_EXERCISE_:
Write out the whole listing exactly.

Segment Open

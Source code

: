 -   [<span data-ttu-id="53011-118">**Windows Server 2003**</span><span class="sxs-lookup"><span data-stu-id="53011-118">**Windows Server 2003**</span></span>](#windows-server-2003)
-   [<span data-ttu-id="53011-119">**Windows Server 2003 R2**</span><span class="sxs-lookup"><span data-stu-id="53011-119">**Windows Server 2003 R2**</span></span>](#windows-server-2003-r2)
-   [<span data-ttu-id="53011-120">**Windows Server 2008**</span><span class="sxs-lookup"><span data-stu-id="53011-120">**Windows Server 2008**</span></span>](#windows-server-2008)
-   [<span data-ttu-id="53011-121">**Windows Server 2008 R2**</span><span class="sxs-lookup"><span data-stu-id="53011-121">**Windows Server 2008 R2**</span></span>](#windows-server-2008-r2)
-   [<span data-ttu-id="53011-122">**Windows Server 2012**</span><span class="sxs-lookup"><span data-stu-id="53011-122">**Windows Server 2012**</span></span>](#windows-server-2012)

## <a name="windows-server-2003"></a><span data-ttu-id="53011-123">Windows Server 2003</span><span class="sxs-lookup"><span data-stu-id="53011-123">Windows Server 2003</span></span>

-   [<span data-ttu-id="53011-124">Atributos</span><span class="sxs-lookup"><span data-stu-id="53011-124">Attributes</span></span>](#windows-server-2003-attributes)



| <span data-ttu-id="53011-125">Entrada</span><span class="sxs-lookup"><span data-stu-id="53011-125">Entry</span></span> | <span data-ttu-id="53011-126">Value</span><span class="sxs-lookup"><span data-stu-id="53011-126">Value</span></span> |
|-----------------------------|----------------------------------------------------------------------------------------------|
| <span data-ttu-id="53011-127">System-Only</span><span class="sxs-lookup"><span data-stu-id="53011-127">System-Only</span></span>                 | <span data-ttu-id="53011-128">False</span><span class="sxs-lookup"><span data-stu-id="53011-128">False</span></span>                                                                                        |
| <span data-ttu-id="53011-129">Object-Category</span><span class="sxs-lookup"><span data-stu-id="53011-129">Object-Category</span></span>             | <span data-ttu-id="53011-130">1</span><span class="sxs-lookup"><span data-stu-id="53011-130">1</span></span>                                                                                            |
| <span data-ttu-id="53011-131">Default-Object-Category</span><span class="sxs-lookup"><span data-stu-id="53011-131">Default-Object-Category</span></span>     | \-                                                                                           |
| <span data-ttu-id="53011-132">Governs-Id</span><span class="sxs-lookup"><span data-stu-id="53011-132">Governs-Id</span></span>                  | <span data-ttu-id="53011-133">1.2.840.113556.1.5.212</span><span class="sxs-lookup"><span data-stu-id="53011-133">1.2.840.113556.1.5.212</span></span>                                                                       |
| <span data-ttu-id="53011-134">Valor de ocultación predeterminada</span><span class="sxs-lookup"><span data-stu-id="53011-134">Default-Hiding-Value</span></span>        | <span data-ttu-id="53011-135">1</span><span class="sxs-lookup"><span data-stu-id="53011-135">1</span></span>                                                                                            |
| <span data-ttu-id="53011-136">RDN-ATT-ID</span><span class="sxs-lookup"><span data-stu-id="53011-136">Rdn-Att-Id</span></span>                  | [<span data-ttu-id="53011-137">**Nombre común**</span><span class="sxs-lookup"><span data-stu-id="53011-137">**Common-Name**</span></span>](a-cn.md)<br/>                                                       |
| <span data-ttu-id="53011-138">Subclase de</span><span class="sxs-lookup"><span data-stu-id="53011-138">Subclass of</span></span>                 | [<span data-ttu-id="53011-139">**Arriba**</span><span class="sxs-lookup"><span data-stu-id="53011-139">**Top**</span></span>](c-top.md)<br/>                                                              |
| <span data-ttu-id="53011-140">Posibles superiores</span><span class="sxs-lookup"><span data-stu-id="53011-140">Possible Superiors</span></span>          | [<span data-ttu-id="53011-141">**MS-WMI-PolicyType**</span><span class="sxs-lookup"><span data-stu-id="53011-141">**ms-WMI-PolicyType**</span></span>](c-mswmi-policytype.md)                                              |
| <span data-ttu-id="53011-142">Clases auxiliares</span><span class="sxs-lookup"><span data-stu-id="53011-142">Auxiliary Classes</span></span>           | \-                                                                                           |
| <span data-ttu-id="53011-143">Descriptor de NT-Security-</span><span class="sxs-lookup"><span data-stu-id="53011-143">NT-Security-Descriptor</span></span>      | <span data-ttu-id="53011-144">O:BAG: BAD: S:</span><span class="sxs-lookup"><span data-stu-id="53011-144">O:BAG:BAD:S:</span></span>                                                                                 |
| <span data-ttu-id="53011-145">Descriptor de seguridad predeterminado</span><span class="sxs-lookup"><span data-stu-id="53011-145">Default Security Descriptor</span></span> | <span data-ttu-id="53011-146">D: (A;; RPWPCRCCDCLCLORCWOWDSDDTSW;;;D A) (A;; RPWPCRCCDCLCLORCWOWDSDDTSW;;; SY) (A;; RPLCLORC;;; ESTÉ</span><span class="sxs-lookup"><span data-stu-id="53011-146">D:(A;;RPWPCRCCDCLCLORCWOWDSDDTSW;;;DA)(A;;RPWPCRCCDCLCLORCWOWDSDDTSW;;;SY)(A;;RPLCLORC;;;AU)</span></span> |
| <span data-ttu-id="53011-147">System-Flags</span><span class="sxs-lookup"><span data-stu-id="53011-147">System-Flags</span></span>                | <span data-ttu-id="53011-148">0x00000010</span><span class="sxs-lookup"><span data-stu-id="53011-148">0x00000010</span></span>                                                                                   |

Segment Closed

_WORKED SOLUTION_:
Source code

: -   [<span data-ttu-id="53011-118">**Windows Server 2003**</span><span class="sxs-lookup"><span data-stu-id="53011-118">**Windows Server 2003**</span></span>](#windows-server-2003)
-   [<span data-ttu-id="53011-119">**Windows Server 2003 R2**</span><span class="sxs-lookup"><span data-stu-id="53011-119">**Windows Server 2003 R2**</span></span>](#windows-server-2003-r2)
-   [<span data-ttu-id="53011-120">**Windows Server 2008**</span><span class="sxs-lookup"><span data-stu-id="53011-120">**Windows Server 2008**</span></span>](#windows-server-2008)
-   [<span data-ttu-id="53011-121">**Windows Server 2008 R2**</span><span class="sxs-lookup"><span data-stu-id="53011-121">**Windows Server 2008 R2**</span></span>](#windows-server-2008-r2)
-   [<span data-ttu-id="53011-122">**Windows Server 2012**</span><span class="sxs-lookup"><span data-stu-id="53011-122">**Windows Server 2012**</span></span>](#windows-server-2012)

## <a name="windows-server-2003"></a><span data-ttu-id="53011-123">Windows Server 2003</span><span class="sxs-lookup"><span data-stu-id="53011-123">Windows Server 2003</span></span>

-   [<span data-ttu-id="53011-124">Atributos</span><span class="sxs-lookup"><span data-stu-id="53011-124">Attributes</span></span>](#windows-server-2003-attributes)



| <span data-ttu-id="53011-125">Entrada</span><span class="sxs-lookup"><span data-stu-id="53011-125">Entry</span></span> | <span data-ttu-id="53011-126">Value</span><span class="sxs-lookup"><span data-stu-id="53011-126">Value</span></span> |
|-----------------------------|----------------------------------------------------------------------------------------------|
| <span data-ttu-id="53011-127">System-Only</span><span class="sxs-lookup"><span data-stu-id="53011-127">System-Only</span></span>                 | <span data-ttu-id="53011-128">False</span><span class="sxs-lookup"><span data-stu-id="53011-128">False</span></span>                                                                                        |
| <span data-ttu-id="53011-129">Object-Category</span><span class="sxs-lookup"><span data-stu-id="53011-129">Object-Category</span></span>             | <span data-ttu-id="53011-130">1</span><span class="sxs-lookup"><span data-stu-id="53011-130">1</span></span>                                                                                            |
| <span data-ttu-id="53011-131">Default-Object-Category</span><span class="sxs-lookup"><span data-stu-id="53011-131">Default-Object-Category</span></span>     | \-                                                                                           |
| <span data-ttu-id="53011-132">Governs-Id</span><span class="sxs-lookup"><span data-stu-id="53011-132">Governs-Id</span></span>                  | <span data-ttu-id="53011-133">1.2.840.113556.1.5.212</span><span class="sxs-lookup"><span data-stu-id="53011-133">1.2.840.113556.1.5.212</span></span>                                                                       |
| <span data-ttu-id="53011-134">Valor de ocultación predeterminada</span><span class="sxs-lookup"><span data-stu-id="53011-134">Default-Hiding-Value</span></span>        | <span data-ttu-id="53011-135">1</span><span class="sxs-lookup"><span data-stu-id="53011-135">1</span></span>                                                                                            |
| <span data-ttu-id="53011-136">RDN-ATT-ID</span><span class="sxs-lookup"><span data-stu-id="53011-136">Rdn-Att-Id</span></span>                  | [<span data-ttu-id="53011-137">**Nombre común**</span><span class="sxs-lookup"><span data-stu-id="53011-137">**Common-Name**</span></span>](a-cn.md)<br/>                                                       |
| <span data-ttu-id="53011-138">Subclase de</span><span class="sxs-lookup"><span data-stu-id="53011-138">Subclass of</span></span>                 | [<span data-ttu-id="53011-139">**Arriba**</span><span class="sxs-lookup"><span data-stu-id="53011-139">**Top**</span></span>](c-top.md)<br/>                                                              |
| <span data-ttu-id="53011-140">Posibles superiores</span><span class="sxs-lookup"><span data-stu-id="53011-140">Possible Superiors</span></span>          | [<span data-ttu-id="53011-141">**MS-WMI-PolicyType**</span><span class="sxs-lookup"><span data-stu-id="53011-141">**ms-WMI-PolicyType**</span></span>](c-mswmi-policytype.md)                                              |
| <span data-ttu-id="53011-142">Clases auxiliares</span><span class="sxs-lookup"><span data-stu-id="53011-142">Auxiliary Classes</span></span>           | \-                                                                                           |
| <span data-ttu-id="53011-143">Descriptor de NT-Security-</span><span class="sxs-lookup"><span data-stu-id="53011-143">NT-Security-Descriptor</span></span>      | <span data-ttu-id="53011-144">O:BAG: BAD: S:</span><span class="sxs-lookup"><span data-stu-id="53011-144">O:BAG:BAD:S:</span></span>                                                                                 |
| <span data-ttu-id="53011-145">Descriptor de seguridad predeterminado</span><span class="sxs-lookup"><span data-stu-id="53011-145">Default Security Descriptor</span></span> | <span data-ttu-id="53011-146">D: (A;; RPWPCRCCDCLCLORCWOWDSDDTSW;;;D A) (A;; RPWPCRCCDCLCLORCWOWDSDDTSW;;; SY) (A;; RPLCLORC;;; ESTÉ</span><span class="sxs-lookup"><span data-stu-id="53011-146">D:(A;;RPWPCRCCDCLCLORCWOWDSDDTSW;;;DA)(A;;RPWPCRCCDCLCLORCWOWDSDDTSW;;;SY)(A;;RPLCLORC;;;AU)</span></span> |
| <span data-ttu-id="53011-147">System-Flags</span><span class="sxs-lookup"><span data-stu-id="53011-147">System-Flags</span></span>                | <span data-ttu-id="53011-148">0x00000010</span><span class="sxs-lookup"><span data-stu-id="53011-148">0x00000010</span></span>                                                                                   |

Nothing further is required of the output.